Friday, 19 December 2014: 8:30 AM
Maxwell L Rudolph, Portland State University, Portland, OR, United States, Vedran Lekic, University of Maryland, Washington, DC, United States and Carolina R Lithgow-Bertelloni, University College London, London, United Kingdom
The long-wavelength non-hydrostatic geoid provides a strong constraint on the radial viscosity structure of Earth’s mantle. Past studies of mantle radial viscosity structure have generally imposed a substantial amount of prior information on the profile, such as prescribing the number of constant-viscosity layers and setting boundaries between layers having different viscosity to coincide with depths of major seismic discontinuities (e.g. at 410 and 660 km depth). We use transdimensional, Bayesian inversion to infer mantle viscosity structures that are compatible with seismic tomographic models and observations of the non-hydrostatic geoid. The strength of the transdimensional approach is that the number of layers and depths of layer interfaces need not be specified at the outset and that an ensemble of solutions is obtained, representing a range of possible mantle viscosity structures consistent with the observational constraints provided by the geoid. We solve the equations of conservation of mass and momentum for a Newtonian fluid together with Poisson’s equation for the gravitational potential via propagator matrices.
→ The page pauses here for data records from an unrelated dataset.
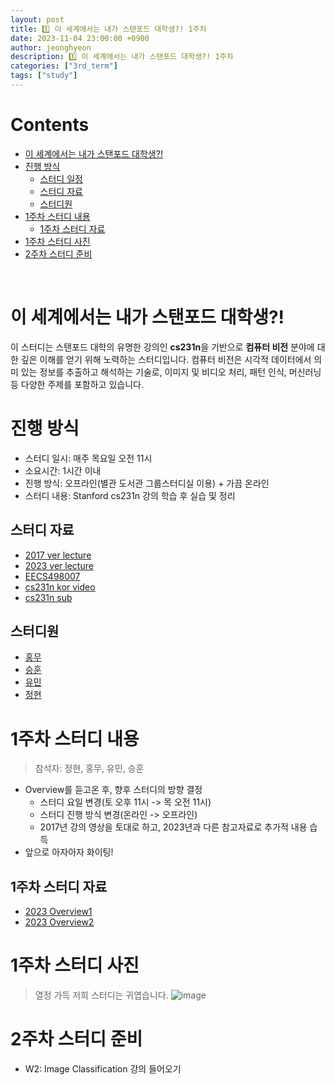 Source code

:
 ```yaml
---
layout: post
title: 1️⃣ 이 세계에서는 내가 스탠포드 대학생?! 1주차
date: 2023-11-04 23:00:00 +0900
author: jeonghyeon
description: 1️⃣ 이 세계에서는 내가 스탠포드 대학생?! 1주차
categories: ["3rd_term"]
tags: ["study"]
---
```


# Contents

- [이 세계에서는 내가 스탠포드 대학생?!](#이-세계에서는-내가-스탠포드-대학생)
- [진행 방식](#진행-방식)
  - [스터디 일정](#스터디-일시)
  - [스터디 자료](#스터디-자료)
  - [스터디원](#스터디원)
- [1주차 스터디 내용](#1주차-스터디-내용)
  - [1주차 스터디 자료](#1주차-스터디-자료)
- [1주차 스터디 사진](#1주차-스터디-사진)
- [2주차 스터디 준비](#2주차-스터디-준비)

<br>

# 이 세계에서는 내가 스탠포드 대학생?!

이 스터디는 스탠포드 대학의 유명한 강의인 **cs231n**을 기반으로 **컴퓨터 비전** 분야에 대한 깊은 이해를 얻기 위해 노력하는 스터디입니다. 컴퓨터 비전은 시각적 데이터에서 의미 있는 정보를 추출하고 해석하는 기술로, 이미지 및 비디오 처리, 패턴 인식, 머신러닝 등 다양한 주제를 포함하고 있습니다.

# 진행 방식

- 스터디 일시: 매주 목요일 오전 11시
- 소요시간: 1시간 이내
- 진행 방식: 오프라인(별관 도서관 그룹스터디실 이용) + 가끔 온라인
- 스터디 내용: Stanford cs231n 강의 학습 후 실습 및 정리

## 스터디 자료

- [2017 ver lecture](http://cs231n.stanford.edu/2017/syllabus.html)
- [2023 ver lecture](http://cs231n.stanford.edu/schedule.html)
- [EECS498007](https://web.eecs.umich.edu/~justincj/teaching/eecs498/FA2019/schedule.html)
- [cs231n kor video](https://www.youtube.com/playlist?list=PL1Kb3QTCLIVtyOuMgyVgT-OeW0PYXl3j5)
- [cs231n sub](https://github.com/visionNoob/CS231N_17_KOR_SUB)

## 스터디원

- [홍무](https://github.com/Hong-Mu)
- [승훈](https://github.com/cshooon)
- [유민](https://github.com/lym11020)
- [정현](https://github.com/jeonghyeonee)

# 1주차 스터디 내용

> 참석자: 정현, 홍무, 유민, 승훈

- Overview를 듣고온 후, 향후 스터디의 방향 결정
  - 스터디 요일 변경(토 오후 11시 -> 목 오전 11시)
  - 스터디 진행 방식 변경(온라인 -> 오프라인)
  - 2017년 강의 영상을 토대로 하고, 2023년과 다른 참고자료로 추가적 내용 습득
- 앞으로 아자아자 화이팅!

## 1주차 스터디 자료

- [2023 Overview1](http://cs231n.stanford.edu/slides/2023/lecture_1_part_1.pdf)
- [2023 Overview2](http://cs231n.stanford.edu/slides/2023/lecture_1_part_2.pdf)

# 1주차 스터디 사진

> 열정 가득 저희 스터디는 귀엽습니다.
> ![image](https://github.com/jeonghyeonee/jeonghyeonee.github.io/assets/33801356/e62355e7-3445-40f1-b8a6-5c6419346ea7)

# 2주차 스터디 준비

- W2: Image Classification 강의 들어오기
We calculate the geoid predicted for each trial viscosity structure, and we use density anomalies inferred from seismic velocity variations in the VS tomographic model SEMUCB-WM1 and the SMEAN average of tomographic models. We present results using both a constant velocity-to-density conversion factor as well as depth-dependent conversion factors based on self-consistent, thermodynamically-based predictions for pyrolitic mantle mineral assemblages. We find evidence for the existence of a low viscosity layer separating the upper and lower mantle, as well as for an increase in mantle viscosity at c. 1000 km depth. The viscosity profile we obtain has important implications for mantle convection, consistent with the apparent stagnation of slabs and deflection of plumes seen in the latest generation of global VP and VS tomographic models.